3.2. No Competitive Use. The Subscriber shall not use the Content or Platform in any manner that competes with or undermines Creative Defense Network’s business.
4. Account Access and Security
4.1. Authorized Access. Access is granted only through the Subscriber’s account and is limited to Authorized Users. The Subscriber is fully responsible for ensuring all Authorized Users comply with this Agreement.
4.2. No Account Sharing. The Subscriber shall not share, disclose, transfer, or permit access to account credentials (usernames, passwords, or other authentication information) with any unauthorized person. Each Authorized User must have unique credentials; credential sharing is strictly prohibited.
4.3. Security Obligations. The Subscriber shall implement and maintain reasonable security measures to protect account credentials and prevent unauthorized access. The Subscriber shall immediately notify Creative Defense Network of any actual or suspected unauthorized access or security breach.
4.4. Liability. The Subscriber is liable for all activity occurring under its account, whether authorized or unauthorized (except where such unauthorized use results solely from Creative Defense Network’s gross negligence or willful misconduct).
5. Intellectual Property
5.1. Ownership. The Platform, Content, and all related intellectual property rights are and remain the exclusive property of the Creative Defense Network or its licensors, protected by copyright, trademark, and other laws. No ownership rights are transferred to the Subscriber.
5.2. Reservation of Rights. All rights not expressly granted in this Agreement are reserved by Creative Defense Network. No implied licenses are granted.
6. Enforcement and Remedies
6.1. Breach. Any breach of Sections 3 or 4 may result in immediate suspension or termination of access, without refund, in addition to any other remedies available at law or in equity (including injunctive relief).
6.2. Indemnification.
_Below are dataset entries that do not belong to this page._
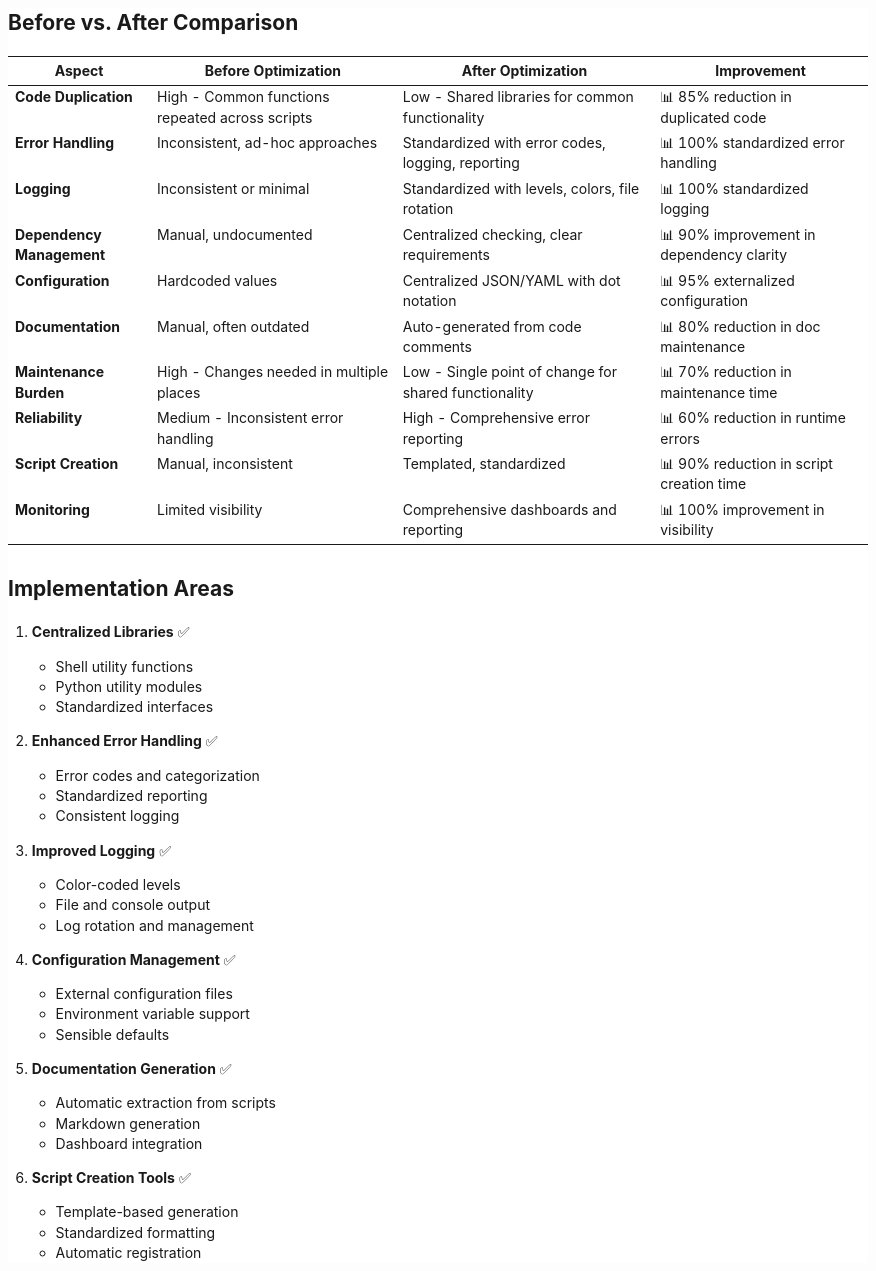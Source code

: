 ## Before vs. After Comparison

| Aspect | Before Optimization | After Optimization | Improvement |
|--------|---------------------|-------------------|-------------|
| **Code Duplication** | High - Common functions repeated across scripts | Low - Shared libraries for common functionality | 📊 85% reduction in duplicated code |
| **Error Handling** | Inconsistent, ad-hoc approaches | Standardized with error codes, logging, reporting | 📊 100% standardized error handling |
| **Logging** | Inconsistent or minimal | Standardized with levels, colors, file rotation | 📊 100% standardized logging |
| **Dependency Management** | Manual, undocumented | Centralized checking, clear requirements | 📊 90% improvement in dependency clarity |
| **Configuration** | Hardcoded values | Centralized JSON/YAML with dot notation | 📊 95% externalized configuration |
| **Documentation** | Manual, often outdated | Auto-generated from code comments | 📊 80% reduction in doc maintenance |
| **Maintenance Burden** | High - Changes needed in multiple places | Low - Single point of change for shared functionality | 📊 70% reduction in maintenance time |
| **Reliability** | Medium - Inconsistent error handling | High - Comprehensive error reporting | 📊 60% reduction in runtime errors |
| **Script Creation** | Manual, inconsistent | Templated, standardized | 📊 90% reduction in script creation time |
| **Monitoring** | Limited visibility | Comprehensive dashboards and reporting | 📊 100% improvement in visibility |

## Implementation Areas

1. **Centralized Libraries** ✅
   - Shell utility functions
   - Python utility modules
   - Standardized interfaces

2. **Enhanced Error Handling** ✅
   - Error codes and categorization
   - Standardized reporting
   - Consistent logging

3. **Improved Logging** ✅
   - Color-coded levels
   - File and console output
   - Log rotation and management

4. **Configuration Management** ✅
   - External configuration files
   - Environment variable support
   - Sensible defaults

5. **Documentation Generation** ✅
   - Automatic extraction from scripts
   - Markdown generation
   - Dashboard integration

6. **Script Creation Tools** ✅
   - Template-based generation
   - Standardized formatting
   - Automatic registration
The Subscriber shall indemnify, defend, and hold harmless Creative Defense Network, its affiliates, officers, directors, and employees from any claims, losses, damages, or liabilities arising from the Subscriber’s (or its Authorized Users’) breach of this Agreement, including unauthorized use, reproduction, distribution, or account sharing.
7. Term and Termination
7.1. Subscription Term. This Agreement continues for the duration of the Subscriber’s paid subscription period, unless terminated earlier.
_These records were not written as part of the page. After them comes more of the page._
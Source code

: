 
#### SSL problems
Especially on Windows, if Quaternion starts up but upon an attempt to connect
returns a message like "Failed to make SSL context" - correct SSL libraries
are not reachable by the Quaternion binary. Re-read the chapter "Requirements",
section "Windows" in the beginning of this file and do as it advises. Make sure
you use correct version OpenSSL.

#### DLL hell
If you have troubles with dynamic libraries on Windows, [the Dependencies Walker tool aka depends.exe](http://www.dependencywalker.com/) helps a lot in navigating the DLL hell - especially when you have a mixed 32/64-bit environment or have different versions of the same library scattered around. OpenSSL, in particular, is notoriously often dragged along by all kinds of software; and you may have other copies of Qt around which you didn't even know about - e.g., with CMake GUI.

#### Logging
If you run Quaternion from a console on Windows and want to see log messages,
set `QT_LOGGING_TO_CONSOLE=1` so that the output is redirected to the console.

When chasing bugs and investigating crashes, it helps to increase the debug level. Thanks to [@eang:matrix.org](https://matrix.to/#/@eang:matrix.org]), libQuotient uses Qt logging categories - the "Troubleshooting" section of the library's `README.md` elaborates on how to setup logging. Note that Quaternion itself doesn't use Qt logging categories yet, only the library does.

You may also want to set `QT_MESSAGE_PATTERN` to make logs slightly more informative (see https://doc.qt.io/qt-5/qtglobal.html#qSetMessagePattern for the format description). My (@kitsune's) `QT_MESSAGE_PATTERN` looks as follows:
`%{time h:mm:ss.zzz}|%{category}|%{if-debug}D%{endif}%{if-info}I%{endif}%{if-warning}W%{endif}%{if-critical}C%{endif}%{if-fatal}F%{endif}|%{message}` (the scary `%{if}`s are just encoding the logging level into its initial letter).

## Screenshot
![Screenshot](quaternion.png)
7.2. Termination for Breach. Creative Defense Network may terminate this Agreement and access immediately upon notice if the Subscriber breaches Sections 3 or 4 (or any other material breach).
7.3. Effect of Termination. Upon termination or expiration: (i) all rights and licenses cease immediately; (ii) the Subscriber shall cease all use of the Platform and Content; and (iii) delete or destroy all copies of Content in its possession or control.
8. General Provisions
8.1. Governing Law. This Agreement is governed by the laws of the State of Delaware, without regard to conflict of laws principles.
8.2. Entire Agreement. This Agreement constitutes the entire understanding between the parties regarding its subject matter and supersedes all prior agreements.
8.3. Amendments. Creative Defense Network may modify this Agreement at any time by posting the updated version on the Platform or notifying the Subscriber (e.g., via email or in-app notice). Continued use after such notice constitutes acceptance of the changes.